Using the word "alpha" as the filter, copy each matching line from the records.

-=-=-=-=-

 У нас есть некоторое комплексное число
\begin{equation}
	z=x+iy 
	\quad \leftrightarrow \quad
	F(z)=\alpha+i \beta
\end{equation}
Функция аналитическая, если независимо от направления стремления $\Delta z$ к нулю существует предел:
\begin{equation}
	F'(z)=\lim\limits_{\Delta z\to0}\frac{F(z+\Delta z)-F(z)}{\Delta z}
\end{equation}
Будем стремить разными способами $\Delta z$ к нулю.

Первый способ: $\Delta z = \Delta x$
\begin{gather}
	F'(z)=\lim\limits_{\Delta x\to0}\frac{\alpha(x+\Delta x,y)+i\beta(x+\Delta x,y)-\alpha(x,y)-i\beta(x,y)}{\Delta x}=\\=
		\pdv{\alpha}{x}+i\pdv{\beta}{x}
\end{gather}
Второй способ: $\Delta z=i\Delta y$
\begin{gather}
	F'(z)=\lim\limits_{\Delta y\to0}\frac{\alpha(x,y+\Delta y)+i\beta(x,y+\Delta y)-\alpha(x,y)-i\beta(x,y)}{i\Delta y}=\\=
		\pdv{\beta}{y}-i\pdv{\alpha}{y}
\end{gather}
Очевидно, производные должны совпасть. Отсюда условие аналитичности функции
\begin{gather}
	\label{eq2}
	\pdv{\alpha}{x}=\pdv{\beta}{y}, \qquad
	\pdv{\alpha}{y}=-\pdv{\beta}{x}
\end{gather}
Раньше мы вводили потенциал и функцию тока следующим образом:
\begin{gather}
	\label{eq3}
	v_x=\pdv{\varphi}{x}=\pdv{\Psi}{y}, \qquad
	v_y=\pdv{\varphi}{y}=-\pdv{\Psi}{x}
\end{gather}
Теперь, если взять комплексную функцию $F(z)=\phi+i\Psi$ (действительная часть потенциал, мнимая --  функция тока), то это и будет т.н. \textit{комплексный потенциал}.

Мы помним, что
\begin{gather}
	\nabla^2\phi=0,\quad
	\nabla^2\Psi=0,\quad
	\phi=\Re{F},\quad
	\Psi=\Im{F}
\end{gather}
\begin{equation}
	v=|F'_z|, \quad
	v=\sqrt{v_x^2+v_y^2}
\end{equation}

-=-=-=-=-

RESPONSE BELOW:
	F(z)=\alpha+i \beta
	F'(z)=\lim\limits_{\Delta x\to0}\frac{\alpha(x+\Delta x,y)+i\beta(x+\Delta x,y)-\alpha(x,y)-i\beta(x,y)}{\Delta x}=\\=
		\pdv{\alpha}{x}+i\pdv{\beta}{x}
	F'(z)=\lim\limits_{\Delta y\to0}\frac{\alpha(x,y+\Delta y)+i\beta(x,y+\Delta y)-\alpha(x,y)-i\beta(x,y)}{i\Delta y}=\\=
		\pdv{\beta}{y}-i\pdv{\alpha}{y}
	\pdv{\alpha}{x}=\pdv{\beta}{y}, \qquad
	\pdv{\alpha}{y}=-\pdv{\beta}{x}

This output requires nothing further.